“Damned are those who believe without seeing”
easystats is a collection of packages that operate in synergy to provide a consistent and intuitive syntax when working with statistical models in the R programming language (R Core Team, 2021). Most easystats packages return comprehensive numeric summaries of model parameters and performance. The see package complements these numeric summaries with a host of functions and tools to produce a range of publication-ready visualizations for model parameters, predictions, and performance diagnostics. As a core pillar of easystats, the see package helps users to utilize visualization for more informative, communicable, and well-rounded scientific reporting.

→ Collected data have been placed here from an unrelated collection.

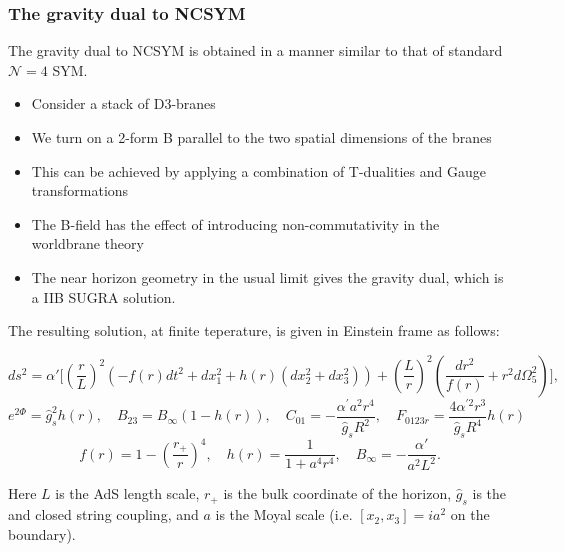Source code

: \documentclass[8pt,aspectratio=169]{beamer}
\begin{document}
\begin{frame}
\frametitle{The gravity dual to NCSYM}

The gravity dual to NCSYM is obtained in a manner similar to that of standard $\mathcal{N} = 4$ SYM.

\begin{itemize}

\item Consider a stack of D3-branes

\item We turn on a 2-form B parallel to the two spatial dimensions of the branes

\item This can be achieved by applying a combination of T-dualities and Gauge transformations

\item The B-field has the effect of introducing non-commutativity in the worldbrane theory

\item The near horizon geometry in the usual limit gives the gravity dual, which is a IIB SUGRA solution.

\end{itemize}

The resulting solution, at finite teperature, is given in Einstein frame as follows:

\begin{equation}
ds^2 = \alpha' \bigg[ \left(\frac{r}{L}\right)^2
\left(- f(r) dt^2 + dx_1^2  + h(r) (dx_2^2 + dx_3^2)\right)
+\left(\frac{L}{r}\right)^2 \left(
\frac{dr^2}{f(r)} + r^2 d\Omega_5^2\right)\bigg],
\end{equation}
%
\begin{equation}
e^{2\Phi} = \hat{g}_s^2 h(r) ,\quad B_{23} = B_{\infty}(1-h(r)) ,\quad C_{01} = -\frac{\alpha^{\prime} a^2 r^4}{\hat{g}_s R^2} ,\quad F_{0123r} = \frac{4\alpha^{\prime 2} r^3}{\hat{g}_s R^4} h(r)
\end{equation}
%
\begin{equation}
f(r) = 1 - \left(\frac{r_+}{r}\right)^4 ,\quad h(r) = \frac{1}{1 + a^4 r^4} ,\quad B_{\infty} = -\frac{\alpha'}{a^2 L^2}. 
\end{equation}

Here $L$ is the AdS length scale, $r_+$ is the bulk coordinate of the horizon, $\hat{g}_s$ is the  and closed string coupling, and $a$ is the Moyal scale (i.e. $[x_2,x_3]= i a^2$ on the boundary).

\end{frame}
\end{document}
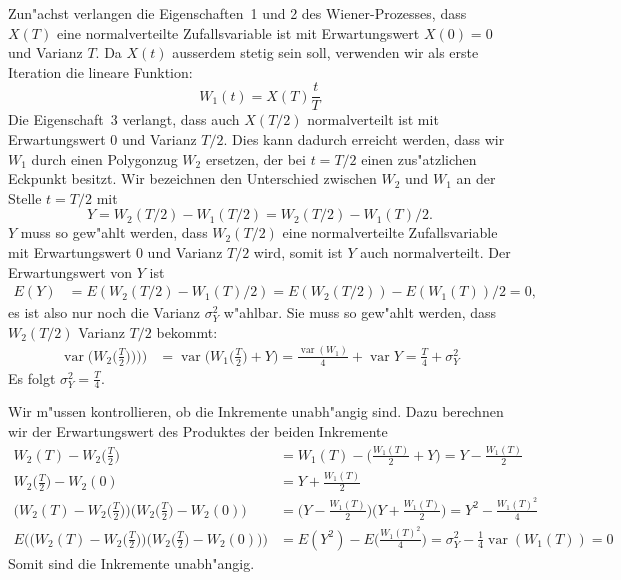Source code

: Zun"achst verlangen die Eigenschaften~1 und 2 des Wiener-Prozesses,
dass $X(T)$ eine normalverteilte Zufallsvariable ist mit Erwartungswert
$X(0)=0$ und Varianz $T$.
Da $X(t)$ ausserdem stetig sein soll, verwenden wir als erste Iteration
die lineare Funktion:
\[
W_1(t) = X(T)\frac{t}{T}
\]
Die Eigenschaft~3 verlangt, dass auch $X(T/2)$ normalverteilt ist mit
Erwartungswert $0$ und Varianz $T/2$.
Dies kann dadurch erreicht werden, dass wir $W_1$ durch einen 
Polygonzug $W_2$ ersetzen, der bei $t=T/2$ einen zus"atzlichen
Eckpunkt besitzt.
Wir bezeichnen den Unterschied zwischen $W_2$ und $W_1$ an der
Stelle $t=T/2$ mit
\[
Y=W_2(T/2)-W_1(T/2)=W_2(T/2) - W_1(T)/2.
\]
$Y$ muss so gew"ahlt werden, dass $W_2(T/2)$ eine normalverteilte
Zufallsvariable mit Erwartungswert $0$ und Varianz $T/2$ wird,
somit ist $Y$ auch normalverteilt.
Der Erwartungswert von $Y$ ist
\begin{align*}
E(Y)&=E(W_2(T/2) - W_1(T)/2)=E(W_2(T/2))-E(W_1(T))/2=0,
\end{align*}
es ist also nur noch die Varianz $\sigma^2_Y$ w"ahlbar.
Sie muss so gew"ahlt werden, dass $W_2(T/2)$ Varianz $T/2$
bekommt:
\begin{align*}
\operatorname{var}\biggl(W_2\biggl(\frac{T}2\biggr))\biggr))
&=
\operatorname{var}\biggl(W_1\biggl(\frac{T}2\biggr) + Y\biggr)
=
\frac{\operatorname{var}(W_1)}4 + \operatorname{var}Y
=
\frac{T}4 +\sigma_Y^2
\end{align*}
Es folgt $\sigma_Y^2=\frac{T}4$.

Wir m"ussen kontrollieren, ob die Inkremente unabh"angig sind.
Dazu berechnen wir der Erwartungswert des Produktes der
beiden Inkremente
\begin{align*}
W_2(T)-W_2\biggl(\frac{T}2\biggr)
&=
W_1(T)-\biggl(\frac{W_1(T)}2 + Y\biggr)
=
Y-\frac{W_1(T)}2
\\
W_2\biggl(\frac{T}2\biggr)-W_2(0)
&=
Y+
\frac{W_1(T)}2
\\
\biggl(W_2(T)-W_2\biggl(\frac{T}2\biggr)\biggr)
\biggl(W_2\biggl(\frac{T}2\biggr)-W_2(0)\biggr)
&=
\biggl(Y-\frac{W_1(T)}2\biggr)\biggl(Y+\frac{W_1(T)}2\biggr)
=
Y^2-\frac{W_1(T)^2}4
\\
E\biggl(
\biggl(W_2(T)-W_2\biggl(\frac{T}2\biggr)\biggr)
\biggl(W_2\biggl(\frac{T}2\biggr)-W_2(0)\biggr)
\biggr)
&=
E(Y^2)-E\biggl(\frac{W_1(T)^2}4\biggr)
=
\sigma_Y^2 - \frac14\operatorname{var}(W_1(T))
=
0
\end{align*}
Somit sind die Inkremente unabh"angig.

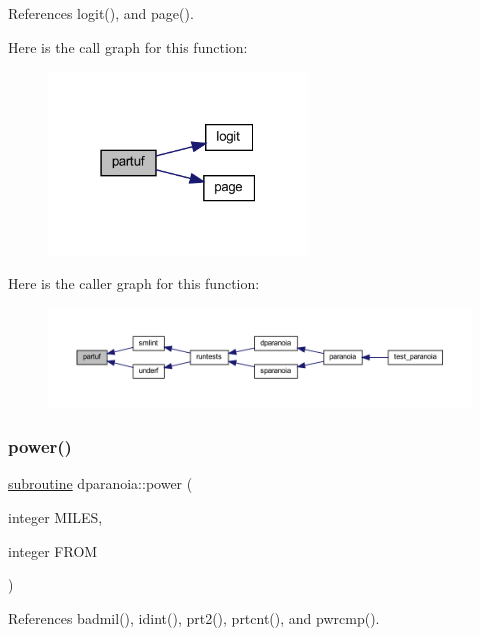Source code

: References logit(), and page().

Here is the call graph for this function\+:
\nopagebreak
\begin{figure}[H]
\begin{center}
\leavevmode
\includegraphics[width=195pt]{dparanoia_8f90_abc9aeab695bb0d80eadb75bba822fee2_cgraph}
\end{center}
\end{figure}
Here is the caller graph for this function\+:
\nopagebreak
\begin{figure}[H]
\begin{center}
\leavevmode
\includegraphics[width=350pt]{dparanoia_8f90_abc9aeab695bb0d80eadb75bba822fee2_icgraph}
\end{center}
\end{figure}
\mbox{\label{dparanoia_8f90_a908ef801c2dc7c4b54f1a43f007a4dc5}} 
\subsubsection{\texorpdfstring{power()}{power()}}
{\footnotesize\ttfamily \hyperlink{M__stopwatch_83_8txt_acfbcff50169d691ff02d4a123ed70482}{subroutine} dparanoia\+::power (\begin{DoxyParamCaption}\item[{integer}]{M\+I\+L\+ES,  }\item[{integer}]{F\+R\+OM }\end{DoxyParamCaption})}



References badmil(), idint(), prt2(), prtcnt(), and pwrcmp().

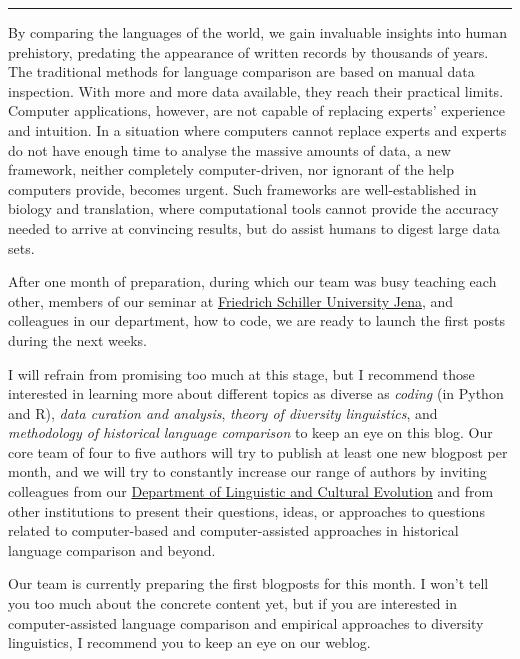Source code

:\documentclass[
  english,
  a4paper,
  oneside,tablecaptionabove
]{scrbook}
\begin{document}
\begin{center}\rule{0.5\linewidth}{\linethickness}\end{center}

By comparing the languages of the world, we gain invaluable insights
into human prehistory, predating the appearance of written records by
thousands of years. The traditional methods for language comparison are
based on manual data inspection. With more and more data available, they
reach their practical limits. Computer applications, however, are not
capable of replacing experts' experience and intuition. In a situation
where computers cannot replace experts and experts do not have enough
time to analyse the massive amounts of data, a new framework, neither
completely computer-driven, nor ignorant of the help computers provide,
becomes urgent. Such frameworks are well-established in biology and
translation, where computational tools cannot provide the accuracy
needed to arrive at convincing results, but do assist humans to digest
large data sets.

After one month of preparation, during which our team was busy teaching
each other, members of our seminar at
\href{http://calc.digling.org/seminar/}{Friedrich Schiller University
Jena}, and colleagues in our department, how to code, we are ready to
launch the first posts during the next weeks.

I will refrain from promising too much at this stage, but I recommend
those interested in learning more about different topics as diverse as
\emph{coding} (in Python and R), \emph{data curation and analysis},
\emph{theory of diversity linguistics}, and \emph{methodology of
historical language comparison} to keep an eye on this blog. Our core
team of four to five authors will try to publish at least one new
blogpost per month, and we will try to constantly increase our range of
authors by inviting colleagues from our
\href{http://www.shh.mpg.de/DLCE-Forschungsueberblick}{Department of
Linguistic and Cultural Evolution} and from other institutions to
present their questions, ideas, or approaches to questions related to
computer-based and computer-assisted approaches in historical language
comparison and beyond.

Our team is currently preparing the first blogposts for this month. I
won't tell you too much about the concrete content yet, but if you are
interested in computer-assisted language comparison and empirical
approaches to diversity linguistics, I recommend you to keep an eye on
our weblog.
\end{document}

The see package is available on CRAN, while its latest development version is available on R-universe (from rOpenSci).
Type | Source | Command |
---|---|---|
Release | CRAN | install.packages("see") |
Development | r-universe | install.packages("see", repos = "https://easystats.r-universe.dev") |
Development | GitHub | remotes::install_github("easystats/see") |
Once you have downloaded the package, you can then load it using:
library("see")
Tip
Instead of
library(see)
, uselibrary(easystats)
. This will make all features of the easystats-ecosystem available.To stay updated, use
easystats::install_latest()
.
Below we present one or two plotting methods for each easystats package, but many other methods are available. Interested readers are encouraged to explore the range of examples on the package website.
The parameters package converts summaries of regression model objects
into data frames (Lüdecke et al., 2020). The see package can take this
transformed object and, for example, create a dot-and-whisker plot for
the extracted regression estimates simply by passing the parameters
class object to plot()
.
library(parameters)
library(see)
model <- lm(wt ~ am * cyl, data = mtcars)
plot(parameters(model))
As see outputs objects of class ggplot
, ggplot2 functions can be
added as layers to the plot the same as with all other ggplot2
visualizations. For example, we might add a title using labs()
from
ggplot2.
library(parameters)
library(see)
model <- lm(wt ~ am * cyl, data = mtcars)
plot(parameters(model)) +
ggplot2::labs(title = "A Dot-and-Whisker Plot")
Plotting functions for the parameters package are demonstrated in this vignette.
Similarly, for Bayesian regression model objects, which are handled by
the bayestestR package (Makowski et al., 2019), the see package
provides special plotting methods relevant for Bayesian models (e.g.,
Highest Density Interval, or HDI). Users can fit the model and pass
the model results, extracted via bayestestR, to plot()
.
library(bayestestR)
library(rstanarm)
library(see)
set.seed(123)
model <- stan_glm(wt ~ mpg, data = mtcars, refresh = 0)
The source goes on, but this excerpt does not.